Residents of the 19 settlements would have voting rights in Jerusalem, but would maintain their own local governments, which would be considered sub-municipalities. The bill includes the settlements of Ma’aleh Adumim, Givat Ze’ev, Betar Illit, Efrat and the communities that fall under the auspices of the Gush Etzion Regional Council.
Separately, the bill also takes the Kafr Akab, Shuafat and Anata neighborhoods of Jerusalem and makes them sub-municipalities of the city. The three neighborhoods constitute around 100,000 people.
Minister of Transportation and Minister of Intelligence Yisrael Katz, who is one of the chief proponents of the idea, said that the intent of the legislation is to “ensure a Jewish majority in the united city and to expand its borders by adding 150,000 residents to the area of a greater Jerusalem.”
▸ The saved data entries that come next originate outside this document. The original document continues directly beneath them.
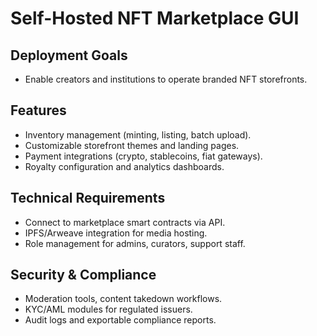 # Self-Hosted NFT Marketplace GUI

## Deployment Goals
- Enable creators and institutions to operate branded NFT storefronts.

## Features
- Inventory management (minting, listing, batch upload).
- Customizable storefront themes and landing pages.
- Payment integrations (crypto, stablecoins, fiat gateways).
- Royalty configuration and analytics dashboards.

## Technical Requirements
- Connect to marketplace smart contracts via API.
- IPFS/Arweave integration for media hosting.
- Role management for admins, curators, support staff.

## Security & Compliance
- Moderation tools, content takedown workflows.
- KYC/AML modules for regulated issuers.
- Audit logs and exportable compliance reports.
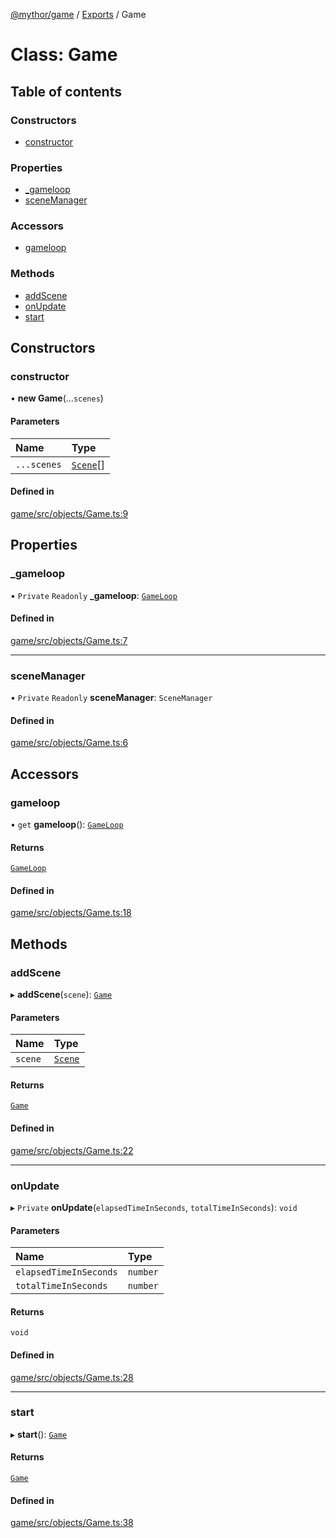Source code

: [@mythor/game](../README.md) / [Exports](../modules.md) / Game

# Class: Game

## Table of contents

### Constructors

- [constructor](Game.md#constructor)

### Properties

- [\_gameloop](Game.md#_gameloop)
- [sceneManager](Game.md#scenemanager)

### Accessors

- [gameloop](Game.md#gameloop)

### Methods

- [addScene](Game.md#addscene)
- [onUpdate](Game.md#onupdate)
- [start](Game.md#start)

## Constructors

### constructor

• **new Game**(...`scenes`)

#### Parameters

| Name | Type |
| :------ | :------ |
| `...scenes` | [`Scene`](Scene.md)[] |

#### Defined in

[game/src/objects/Game.ts:9](https://github.com/desaintvincent/mythor/blob/1d60040/packages/game/src/objects/Game.ts#L9)

## Properties

### \_gameloop

• `Private` `Readonly` **\_gameloop**: [`GameLoop`](GameLoop.md)

#### Defined in

[game/src/objects/Game.ts:7](https://github.com/desaintvincent/mythor/blob/1d60040/packages/game/src/objects/Game.ts#L7)

___

### sceneManager

• `Private` `Readonly` **sceneManager**: `SceneManager`

#### Defined in

[game/src/objects/Game.ts:6](https://github.com/desaintvincent/mythor/blob/1d60040/packages/game/src/objects/Game.ts#L6)

## Accessors

### gameloop

• `get` **gameloop**(): [`GameLoop`](GameLoop.md)

#### Returns

[`GameLoop`](GameLoop.md)

#### Defined in

[game/src/objects/Game.ts:18](https://github.com/desaintvincent/mythor/blob/1d60040/packages/game/src/objects/Game.ts#L18)

## Methods

### addScene

▸ **addScene**(`scene`): [`Game`](Game.md)

#### Parameters

| Name | Type |
| :------ | :------ |
| `scene` | [`Scene`](Scene.md) |

#### Returns

[`Game`](Game.md)

#### Defined in

[game/src/objects/Game.ts:22](https://github.com/desaintvincent/mythor/blob/1d60040/packages/game/src/objects/Game.ts#L22)

___

### onUpdate

▸ `Private` **onUpdate**(`elapsedTimeInSeconds`, `totalTimeInSeconds`): `void`

#### Parameters

| Name | Type |
| :------ | :------ |
| `elapsedTimeInSeconds` | `number` |
| `totalTimeInSeconds` | `number` |

#### Returns

`void`

#### Defined in

[game/src/objects/Game.ts:28](https://github.com/desaintvincent/mythor/blob/1d60040/packages/game/src/objects/Game.ts#L28)

___

### start

▸ **start**(): [`Game`](Game.md)

#### Returns

[`Game`](Game.md)

#### Defined in

[game/src/objects/Game.ts:38](https://github.com/desaintvincent/mythor/blob/1d60040/packages/game/src/objects/Game.ts#L38)
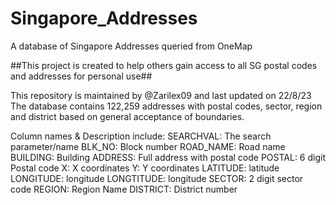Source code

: # Singapore_Addresses
A database of Singapore Addresses queried from OneMap

##This project is created to help others gain access to all SG postal codes and addresses for personal use##

This repository is maintained by @Zarilex09 and last updated on 22/8/23
The database contains 122,259 addresses with postal codes, sector, region and district based on general acceptance of boundaries.

Column names & Description include:
SEARCHVAL: The search parameter/name
BLK_NO: Block number
ROAD_NAME: Road name
BUILDING: Building
ADDRESS: Full address with postal code
POSTAL: 6 digit Postal code
X: X coordinates
Y: Y coordinates
LATITUDE: latitude
LONGITUDE: longitude
LONGTITUDE: longitude
SECTOR: 2 digit sector code
REGION: Region Name
DISTRICT: District number
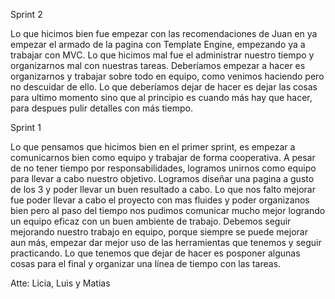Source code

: Sprint 2

Lo que hicimos bien fue empezar con las recomendaciones de Juan en ya empezar el armado de la pagina con Template Engine, empezando ya a trabajar con MVC. Lo que hicimos mal fue el administrar nuestro tiempo y organizarnos mal con nuestras tareas.
Deberíamos empezar a hacer es organizarnos y trabajar sobre todo en equipo, como venimos haciendo pero no descuidar de ello. Lo que deberíamos dejar de hacer es dejar las cosas para ultimo momento sino que al principio es cuando más hay que hacer, para despues pulir detalles con más tiempo.

Sprint 1

Lo que pensamos que hicimos bien en el primer sprint, es empezar a comunicarnos bien como equipo y trabajar de forma cooperativa. 
A pesar de no tener tiempo por responsabilidades, logramos unirnos como equipo para llevar a cabo nuestro objetivo. Logramos diseñar
una pagina a gusto de los 3 y poder llevar un buen resultado a cabo. Lo que nos falto mejorar fue poder llevar a cabo el proyecto con mas
fluides y poder organizanos bien pero al paso del tiempo nos pudimos comunicar mucho mejor logrando un equipo eficaz con un buen 
ambiente de trabajo.
Debemos seguir mejorando nuestro trabajo en equipo, porque siempre se puede mejorar aun más, empezar dar mejor uso de las herramientas
que tenemos y seguir practicando. Lo que tenemos que dejar de hacer es posponer algunas cosas para el final y organizar una línea de
tiempo con las tareas.

Atte: Licia, Luis y Matias
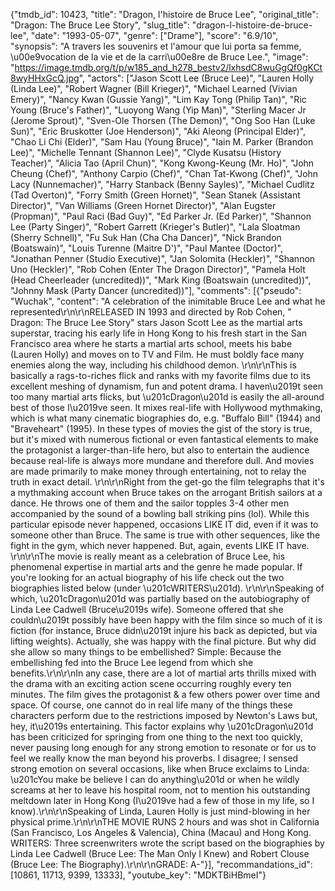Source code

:{"tmdb_id": 10423, "title": "Dragon, l'histoire de Bruce Lee", "original_title": "Dragon: The Bruce Lee Story", "slug_title": "dragon-l-histoire-de-bruce-lee", "date": "1993-05-07", "genre": ["Drame"], "score": "6.9/10", "synopsis": "A travers les souvenirs et l'amour que lui porta sa femme, \u00e9vocation de la vie et de la carri\u00e8re de Bruce Lee.", "image": "https://image.tmdb.org/t/p/w185_and_h278_bestv2/lxhsdC8wuGgQf0gKCt8wyHHxGcQ.jpg", "actors": ["Jason Scott Lee (Bruce Lee)", "Lauren Holly (Linda Lee)", "Robert Wagner (Bill Krieger)", "Michael Learned (Vivian Emery)", "Nancy Kwan (Gussie Yang)", "Lim Kay Tong (Philip Tan)", "Ric Young (Bruce's Father)", "Luoyong Wang (Yip Man)", "Sterling Macer Jr (Jerome Sprout)", "Sven-Ole Thorsen (The Demon)", "Ong Soo Han (Luke Sun)", "Eric Bruskotter (Joe Henderson)", "Aki Aleong (Principal Elder)", "Chao Li Chi (Elder)", "Sam Hau (Young Bruce)", "Iain M. Parker (Brandon Lee)", "Michelle Tennant (Shannon Lee)", "Clyde Kusatsu (History Teacher)", "Alicia Tao (April Chun)", "Kong Kwong-Keung (Mr. Ho)", "John Cheung (Chef)", "Anthony Carpio (Chef)", "Chan Tat-Kwong (Chef)", "John Lacy (Nunnemacher)", "Harry Stanback (Benny Sayles)", "Michael Cudlitz (Tad Overton)", "Forry Smith (Green Hornet)", "Sean Stanek (Assistant Director)", "Van Williams (Green Hornet Director)", "Alan Eugster (Propman)", "Paul Raci (Bad Guy)", "Ed Parker Jr. (Ed Parker)", "Shannon Lee (Party Singer)", "Robert Garrett (Krieger's Butler)", "Lala Sloatman (Sherry Schnell)", "Fu Suk Han (Cha Cha Dancer)", "Nick Brandon (Boatswain)", "Louis Turenne (Maitre D')", "Paul Mantee (Doctor)", "Jonathan Penner (Studio Executive)", "Jan Solomita (Heckler)", "Shannon Uno (Heckler)", "Rob Cohen (Enter The Dragon Director)", "Pamela Holt (Head Cheerleader (uncredited))", "Mark King (Boatswain (uncredited))", "Johnny Mask (Party Dancer (uncredited))"], "comments": [{"pseudo": "Wuchak", "content": "A celebration of the inimitable Bruce Lee and what he represented\r\n\r\nRELEASED IN 1993 and directed by Rob Cohen, \" Dragon: The Bruce Lee Story\" stars Jason Scott Lee as the martial arts superstar, tracing his early life in Hong Kong to his fresh start in the San Francisco area where he starts a martial arts school, meets his babe (Lauren Holly) and moves on to TV and Film. He must boldly face many enemies along the way, including his childhood demon. \r\n\r\nThis is basically a rags-to-riches flick and ranks with my favorite films due to its excellent meshing of dynamism, fun and potent drama. I haven\u2019t seen too many martial arts flicks, but \u201cDragon\u201d is easily the all-around best of those I\u2019ve seen. It mixes real-life with Hollywood mythmaking, which is what many cinematic biographies do, e.g. \"Buffalo Bill\" (1944) and \"Braveheart\" (1995). In these types of movies the gist of the story is true, but it's mixed with numerous fictional or even fantastical elements to make the protagonist a larger-than-life hero, but also to entertain the audience because real-life is always more mundane and therefore dull. And movies are made primarily to make money through entertaining, not to relay the truth in exact detail. \r\n\r\nRight from the get-go the film telegraphs that it's a mythmaking account when Bruce takes on the arrogant British sailors at a dance. He throws one of them and the sailor topples 3-4 other men accompanied by the sound of a bowling ball striking pins (lol). While this particular episode never happened, occasions LIKE IT did, even if it was to someone other than Bruce. The same is true with other sequences, like the fight in the gym, which never happened. But, again, events LIKE IT have.   \r\n\r\nThe movie is really meant as a celebration of Bruce Lee, his phenomenal expertise in martial arts and the genre he made popular. If you're looking for an actual biography of his life check out the two biographies listed below (under \u201cWRITERS\u201d). \r\n\r\nSpeaking of which, \u201cDragon\u201d was partially based on the autobiography of Linda Lee Cadwell (Bruce\u2019s wife). Someone offered that she couldn\u2019t possibly have been happy with the film since so much of it is fiction (for instance, Bruce didn\u2019t injure his back as depicted, but via lifting weights). Actually, she was happy with the final picture. But why did she allow so many things to be embellished? Simple: Because the embellishing fed into the Bruce Lee legend from which she benefits.\r\n\r\nIn any case, there are a lot of martial arts thrills mixed with the drama with an exciting action scene occurring roughly every ten minutes. The film gives the protagonist & a few others power over time and space. Of course, one cannot do in real life many of the things these characters perform due to the restrictions imposed by Newton's Laws but, hey, it\u2019s entertaining. This factor explains why \u201cDragon\u201d has been criticized for springing from one thing to the next too quickly, never pausing long enough for any strong emotion to resonate or for us to feel we really know the man beyond his proverbs. I disagree; I sensed strong emotion on several occasions, like when Bruce exclaims to Linda: \u201cYou make be believe I can do anything\u201d or when he wildly screams at her to leave his hospital room, not to mention his outstanding meltdown later in Hong Kong (I\u2019ve had a few of those in my life, so I know).\r\n\r\nSpeaking of Linda, Lauren Holly is just mind-blowing in her physical prime.\r\n\r\nTHE MOVIE RUNS 2 hours and was shot in California (San Francisco, Los Angeles & Valencia), China (Macau) and Hong Kong. WRITERS: Three screenwriters wrote the script based on the biographies by Linda Lee Cadwell (Bruce Lee: The Man Only I Knew) and Robert Clouse (Bruce Lee: The Biography).\r\n\r\nGRADE: A-"}], "recommandations_id": [10861, 11713, 9399, 13333], "youtube_key": "MDKTBiHBmeI"}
Opponents of the bill have charged that the legislation is equivalent to annexation.
“If passed, this bill will constitute a de facto annexation and a clear step towards a de jure annexation. We cannot let this bill become law!” the Peace Now NGO said.
Israel’s Prime Minister Benjamin Netanyahu, who has already stated that he would support the legislation, previously approved building plans for 3,736 new units in Jewish settlements in the Israeli occupied West Bank on October 9.